## [TASK REQUIREMENTS]
Only lines with the string "nicht" matter here; gather them from the material below.

***** EXERCISE MATERIALS *****

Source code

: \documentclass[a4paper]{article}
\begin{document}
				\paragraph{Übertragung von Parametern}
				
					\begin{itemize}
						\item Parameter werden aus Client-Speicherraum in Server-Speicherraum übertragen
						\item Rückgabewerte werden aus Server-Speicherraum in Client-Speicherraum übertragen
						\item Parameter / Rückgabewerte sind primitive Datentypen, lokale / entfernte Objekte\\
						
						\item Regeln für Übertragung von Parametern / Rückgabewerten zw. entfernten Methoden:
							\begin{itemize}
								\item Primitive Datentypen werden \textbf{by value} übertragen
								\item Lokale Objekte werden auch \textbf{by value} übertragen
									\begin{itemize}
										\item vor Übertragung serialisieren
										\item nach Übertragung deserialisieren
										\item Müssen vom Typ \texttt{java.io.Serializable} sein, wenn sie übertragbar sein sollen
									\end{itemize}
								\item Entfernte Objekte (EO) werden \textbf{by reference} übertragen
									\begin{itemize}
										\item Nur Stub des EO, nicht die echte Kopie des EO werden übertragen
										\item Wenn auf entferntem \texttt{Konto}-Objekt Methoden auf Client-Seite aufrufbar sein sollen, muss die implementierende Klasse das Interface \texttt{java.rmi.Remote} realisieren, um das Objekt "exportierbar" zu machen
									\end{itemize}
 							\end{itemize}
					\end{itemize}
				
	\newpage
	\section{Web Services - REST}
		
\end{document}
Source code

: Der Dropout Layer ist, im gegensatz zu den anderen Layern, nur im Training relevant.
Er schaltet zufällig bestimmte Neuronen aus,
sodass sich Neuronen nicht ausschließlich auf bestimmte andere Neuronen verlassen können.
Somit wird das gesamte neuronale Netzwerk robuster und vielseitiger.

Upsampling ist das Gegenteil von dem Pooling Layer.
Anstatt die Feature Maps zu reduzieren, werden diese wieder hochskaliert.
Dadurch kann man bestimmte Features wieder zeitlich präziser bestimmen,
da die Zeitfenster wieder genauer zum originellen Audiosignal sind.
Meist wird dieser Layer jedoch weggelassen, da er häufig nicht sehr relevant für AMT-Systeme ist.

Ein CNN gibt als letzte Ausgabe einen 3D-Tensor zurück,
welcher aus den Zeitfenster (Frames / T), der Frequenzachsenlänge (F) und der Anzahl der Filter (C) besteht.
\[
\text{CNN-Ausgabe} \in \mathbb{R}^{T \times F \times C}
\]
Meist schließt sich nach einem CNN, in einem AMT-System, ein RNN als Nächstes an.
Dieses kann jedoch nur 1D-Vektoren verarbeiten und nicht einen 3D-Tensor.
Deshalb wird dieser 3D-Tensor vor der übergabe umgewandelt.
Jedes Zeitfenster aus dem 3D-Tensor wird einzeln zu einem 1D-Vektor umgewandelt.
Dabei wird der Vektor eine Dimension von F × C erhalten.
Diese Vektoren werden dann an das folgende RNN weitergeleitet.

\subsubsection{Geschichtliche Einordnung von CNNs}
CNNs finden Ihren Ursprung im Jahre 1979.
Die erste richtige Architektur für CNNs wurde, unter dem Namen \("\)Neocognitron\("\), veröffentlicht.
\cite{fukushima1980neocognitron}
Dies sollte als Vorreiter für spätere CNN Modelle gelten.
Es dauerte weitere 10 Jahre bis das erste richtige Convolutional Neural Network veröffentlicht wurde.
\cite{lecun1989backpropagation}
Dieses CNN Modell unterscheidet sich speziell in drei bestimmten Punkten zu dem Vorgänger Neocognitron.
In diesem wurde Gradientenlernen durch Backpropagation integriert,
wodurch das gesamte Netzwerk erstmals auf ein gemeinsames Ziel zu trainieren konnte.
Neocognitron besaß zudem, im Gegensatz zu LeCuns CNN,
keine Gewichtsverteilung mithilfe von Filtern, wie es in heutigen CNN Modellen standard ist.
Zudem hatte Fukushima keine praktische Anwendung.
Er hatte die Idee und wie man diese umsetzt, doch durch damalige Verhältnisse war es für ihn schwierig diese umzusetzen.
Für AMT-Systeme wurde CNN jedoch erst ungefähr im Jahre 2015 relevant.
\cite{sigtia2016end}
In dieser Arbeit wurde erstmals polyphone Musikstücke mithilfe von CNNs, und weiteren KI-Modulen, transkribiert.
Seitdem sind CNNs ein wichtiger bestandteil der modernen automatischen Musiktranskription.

*****

## [SOLUTION TO THE PROBLEM]
										\item Nur Stub des EO, nicht die echte Kopie des EO werden übertragen
sodass sich Neuronen nicht ausschließlich auf bestimmte andere Neuronen verlassen können.
Meist wird dieser Layer jedoch weggelassen, da er häufig nicht sehr relevant für AMT-Systeme ist.
Dieses kann jedoch nur 1D-Vektoren verarbeiten und nicht einen 3D-Tensor.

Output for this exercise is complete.